§ AIM OF THE EXERCISE: In your copy, each record should read exactly as it does below, and no pictures should be present.

[Stored entries]
============================================================

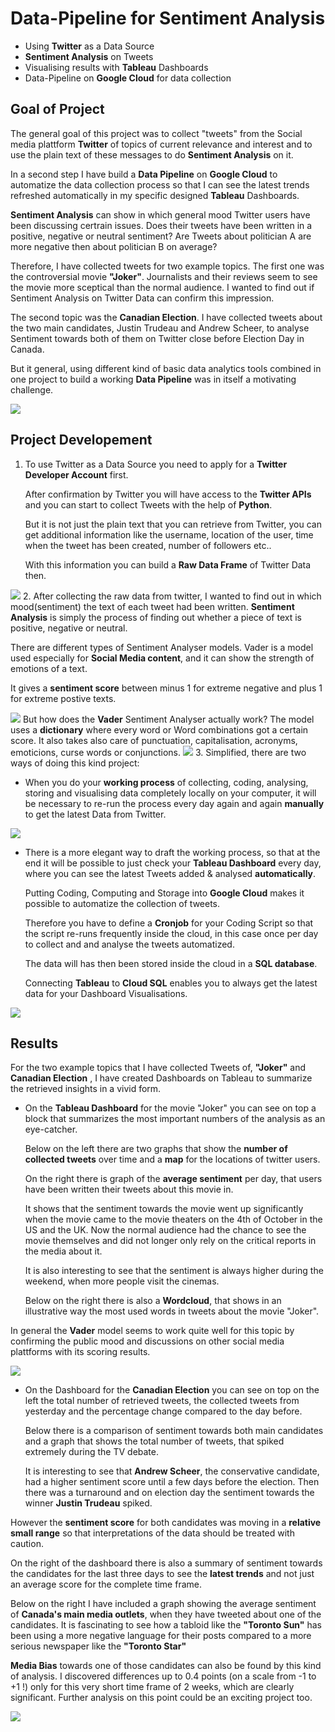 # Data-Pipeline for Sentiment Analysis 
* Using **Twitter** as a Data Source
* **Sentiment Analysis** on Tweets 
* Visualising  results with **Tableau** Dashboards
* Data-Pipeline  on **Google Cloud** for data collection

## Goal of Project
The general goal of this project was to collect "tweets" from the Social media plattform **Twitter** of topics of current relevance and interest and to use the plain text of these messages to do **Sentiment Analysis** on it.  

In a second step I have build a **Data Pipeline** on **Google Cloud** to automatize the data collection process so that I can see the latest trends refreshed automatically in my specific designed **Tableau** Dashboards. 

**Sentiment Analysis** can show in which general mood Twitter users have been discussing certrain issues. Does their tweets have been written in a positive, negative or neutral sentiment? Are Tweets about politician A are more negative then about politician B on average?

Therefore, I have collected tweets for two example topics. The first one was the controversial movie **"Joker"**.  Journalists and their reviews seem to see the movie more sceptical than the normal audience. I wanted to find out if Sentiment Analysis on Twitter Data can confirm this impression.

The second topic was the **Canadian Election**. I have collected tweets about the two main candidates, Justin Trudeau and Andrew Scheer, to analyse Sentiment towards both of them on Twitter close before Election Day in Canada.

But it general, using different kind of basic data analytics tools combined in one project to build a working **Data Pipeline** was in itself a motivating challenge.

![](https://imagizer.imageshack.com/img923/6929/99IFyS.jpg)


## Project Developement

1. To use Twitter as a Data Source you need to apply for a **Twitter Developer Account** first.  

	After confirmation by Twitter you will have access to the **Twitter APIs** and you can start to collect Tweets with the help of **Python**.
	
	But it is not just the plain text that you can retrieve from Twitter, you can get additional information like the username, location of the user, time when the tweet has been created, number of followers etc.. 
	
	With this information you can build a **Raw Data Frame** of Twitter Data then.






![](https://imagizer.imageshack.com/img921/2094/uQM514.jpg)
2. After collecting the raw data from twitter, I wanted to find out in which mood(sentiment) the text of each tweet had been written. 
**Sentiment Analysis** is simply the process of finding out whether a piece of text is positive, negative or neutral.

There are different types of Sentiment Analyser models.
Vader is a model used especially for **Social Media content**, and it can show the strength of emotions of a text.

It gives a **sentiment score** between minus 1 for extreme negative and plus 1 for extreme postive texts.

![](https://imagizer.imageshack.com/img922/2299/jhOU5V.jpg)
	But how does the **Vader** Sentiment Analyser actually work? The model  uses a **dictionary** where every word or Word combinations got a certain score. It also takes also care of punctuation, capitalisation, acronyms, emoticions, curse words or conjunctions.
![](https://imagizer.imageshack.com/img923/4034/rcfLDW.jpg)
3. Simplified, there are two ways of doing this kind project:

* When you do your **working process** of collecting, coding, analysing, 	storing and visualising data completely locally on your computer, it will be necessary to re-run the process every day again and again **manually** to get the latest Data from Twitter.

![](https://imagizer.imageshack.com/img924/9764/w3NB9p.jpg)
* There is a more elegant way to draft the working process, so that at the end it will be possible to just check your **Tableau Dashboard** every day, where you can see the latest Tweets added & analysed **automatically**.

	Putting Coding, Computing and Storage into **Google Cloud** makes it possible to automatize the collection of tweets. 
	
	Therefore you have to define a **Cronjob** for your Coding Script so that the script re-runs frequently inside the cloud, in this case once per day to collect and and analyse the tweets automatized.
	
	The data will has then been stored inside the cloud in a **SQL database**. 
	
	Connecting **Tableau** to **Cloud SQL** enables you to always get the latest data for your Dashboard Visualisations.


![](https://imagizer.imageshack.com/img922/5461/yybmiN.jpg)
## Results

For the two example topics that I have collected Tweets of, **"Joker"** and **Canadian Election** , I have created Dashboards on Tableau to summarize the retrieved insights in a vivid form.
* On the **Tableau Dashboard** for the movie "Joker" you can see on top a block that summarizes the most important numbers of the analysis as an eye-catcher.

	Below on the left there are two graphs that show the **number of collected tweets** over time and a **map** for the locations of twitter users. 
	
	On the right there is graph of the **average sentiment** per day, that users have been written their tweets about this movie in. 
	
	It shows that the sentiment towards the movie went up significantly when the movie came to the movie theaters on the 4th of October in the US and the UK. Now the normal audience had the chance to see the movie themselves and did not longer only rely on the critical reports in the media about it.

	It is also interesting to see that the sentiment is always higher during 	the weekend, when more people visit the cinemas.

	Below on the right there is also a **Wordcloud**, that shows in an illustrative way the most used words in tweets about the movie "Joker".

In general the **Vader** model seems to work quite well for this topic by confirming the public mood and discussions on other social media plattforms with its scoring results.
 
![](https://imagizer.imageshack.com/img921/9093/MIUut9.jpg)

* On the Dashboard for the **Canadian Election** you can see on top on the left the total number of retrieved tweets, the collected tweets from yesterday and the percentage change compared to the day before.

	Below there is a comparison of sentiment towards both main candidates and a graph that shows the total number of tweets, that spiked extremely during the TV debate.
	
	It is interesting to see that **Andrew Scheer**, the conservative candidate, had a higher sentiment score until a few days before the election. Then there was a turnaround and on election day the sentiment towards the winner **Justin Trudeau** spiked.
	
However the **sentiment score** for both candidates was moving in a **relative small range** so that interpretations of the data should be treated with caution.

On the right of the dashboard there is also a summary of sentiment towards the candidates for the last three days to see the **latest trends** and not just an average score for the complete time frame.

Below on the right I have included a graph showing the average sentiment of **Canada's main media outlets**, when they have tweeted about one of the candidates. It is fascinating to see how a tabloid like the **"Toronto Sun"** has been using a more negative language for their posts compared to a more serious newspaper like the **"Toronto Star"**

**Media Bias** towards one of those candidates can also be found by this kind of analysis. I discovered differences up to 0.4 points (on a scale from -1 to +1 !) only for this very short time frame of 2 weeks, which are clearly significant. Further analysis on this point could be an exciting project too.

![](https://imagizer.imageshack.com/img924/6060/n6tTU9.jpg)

============================================================

§ OUTPUT OF THE EXERCISE:
 # Data-Pipeline for Sentiment Analysis 
* Using **Twitter** as a Data Source
* **Sentiment Analysis** on Tweets 
* Visualising  results with **Tableau** Dashboards
* Data-Pipeline  on **Google Cloud** for data collection

## Goal of Project
The general goal of this project was to collect "tweets" from the Social media plattform **Twitter** of topics of current relevance and interest and to use the plain text of these messages to do **Sentiment Analysis** on it.  

In a second step I have build a **Data Pipeline** on **Google Cloud** to automatize the data collection process so that I can see the latest trends refreshed automatically in my specific designed **Tableau** Dashboards. 

**Sentiment Analysis** can show in which general mood Twitter users have been discussing certrain issues. Does their tweets have been written in a positive, negative or neutral sentiment? Are Tweets about politician A are more negative then about politician B on average?

Therefore, I have collected tweets for two example topics. The first one was the controversial movie **"Joker"**.  Journalists and their reviews seem to see the movie more sceptical than the normal audience. I wanted to find out if Sentiment Analysis on Twitter Data can confirm this impression.

The second topic was the **Canadian Election**. I have collected tweets about the two main candidates, Justin Trudeau and Andrew Scheer, to analyse Sentiment towards both of them on Twitter close before Election Day in Canada.

But it general, using different kind of basic data analytics tools combined in one project to build a working **Data Pipeline** was in itself a motivating challenge.

![](https://imagizer.imageshack.com/img923/6929/99IFyS.jpg)


## Project Developement

1. To use Twitter as a Data Source you need to apply for a **Twitter Developer Account** first.  

	After confirmation by Twitter you will have access to the **Twitter APIs** and you can start to collect Tweets with the help of **Python**.
	
	But it is not just the plain text that you can retrieve from Twitter, you can get additional information like the username, location of the user, time when the tweet has been created, number of followers etc.. 
	
	With this information you can build a **Raw Data Frame** of Twitter Data then.






![](https://imagizer.imageshack.com/img921/2094/uQM514.jpg)
2. After collecting the raw data from twitter, I wanted to find out in which mood(sentiment) the text of each tweet had been written. 
**Sentiment Analysis** is simply the process of finding out whether a piece of text is positive, negative or neutral.

There are different types of Sentiment Analyser models.
Vader is a model used especially for **Social Media content**, and it can show the strength of emotions of a text.

It gives a **sentiment score** between minus 1 for extreme negative and plus 1 for extreme postive texts.

![](https://imagizer.imageshack.com/img922/2299/jhOU5V.jpg)
	But how does the **Vader** Sentiment Analyser actually work? The model  uses a **dictionary** where every word or Word combinations got a certain score. It also takes also care of punctuation, capitalisation, acronyms, emoticions, curse words or conjunctions.
![](https://imagizer.imageshack.com/img923/4034/rcfLDW.jpg)
3. Simplified, there are two ways of doing this kind project:

* When you do your **working process** of collecting, coding, analysing, 	storing and visualising data completely locally on your computer, it will be necessary to re-run the process every day again and again **manually** to get the latest Data from Twitter.

![](https://imagizer.imageshack.com/img924/9764/w3NB9p.jpg)
* There is a more elegant way to draft the working process, so that at the end it will be possible to just check your **Tableau Dashboard** every day, where you can see the latest Tweets added & analysed **automatically**.

	Putting Coding, Computing and Storage into **Google Cloud** makes it possible to automatize the collection of tweets. 
	
	Therefore you have to define a **Cronjob** for your Coding Script so that the script re-runs frequently inside the cloud, in this case once per day to collect and and analyse the tweets automatized.
	
	The data will has then been stored inside the cloud in a **SQL database**. 
	
	Connecting **Tableau** to **Cloud SQL** enables you to always get the latest data for your Dashboard Visualisations.


![](https://imagizer.imageshack.com/img922/5461/yybmiN.jpg)
## Results

For the two example topics that I have collected Tweets of, **"Joker"** and **Canadian Election** , I have created Dashboards on Tableau to summarize the retrieved insights in a vivid form.
* On the **Tableau Dashboard** for the movie "Joker" you can see on top a block that summarizes the most important numbers of the analysis as an eye-catcher.

	Below on the left there are two graphs that show the **number of collected tweets** over time and a **map** for the locations of twitter users. 
	
	On the right there is graph of the **average sentiment** per day, that users have been written their tweets about this movie in. 
	
	It shows that the sentiment towards the movie went up significantly when the movie came to the movie theaters on the 4th of October in the US and the UK. Now the normal audience had the chance to see the movie themselves and did not longer only rely on the critical reports in the media about it.

	It is also interesting to see that the sentiment is always higher during 	the weekend, when more people visit the cinemas.

	Below on the right there is also a **Wordcloud**, that shows in an illustrative way the most used words in tweets about the movie "Joker".

In general the **Vader** model seems to work quite well for this topic by confirming the public mood and discussions on other social media plattforms with its scoring results.
 
![](https://imagizer.imageshack.com/img921/9093/MIUut9.jpg)

* On the Dashboard for the **Canadian Election** you can see on top on the left the total number of retrieved tweets, the collected tweets from yesterday and the percentage change compared to the day before.

	Below there is a comparison of sentiment towards both main candidates and a graph that shows the total number of tweets, that spiked extremely during the TV debate.
	
	It is interesting to see that **Andrew Scheer**, the conservative candidate, had a higher sentiment score until a few days before the election. Then there was a turnaround and on election day the sentiment towards the winner **Justin Trudeau** spiked.
	
However the **sentiment score** for both candidates was moving in a **relative small range** so that interpretations of the data should be treated with caution.

On the right of the dashboard there is also a summary of sentiment towards the candidates for the last three days to see the **latest trends** and not just an average score for the complete time frame.

Below on the right I have included a graph showing the average sentiment of **Canada's main media outlets**, when they have tweeted about one of the candidates. It is fascinating to see how a tabloid like the **"Toronto Sun"** has been using a more negative language for their posts compared to a more serious newspaper like the **"Toronto Star"**

**Media Bias** towards one of those candidates can also be found by this kind of analysis. I discovered differences up to 0.4 points (on a scale from -1 to +1 !) only for this very short time frame of 2 weeks, which are clearly significant. Further analysis on this point could be an exciting project too.

![](https://imagizer.imageshack.com/img924/6060/n6tTU9.jpg)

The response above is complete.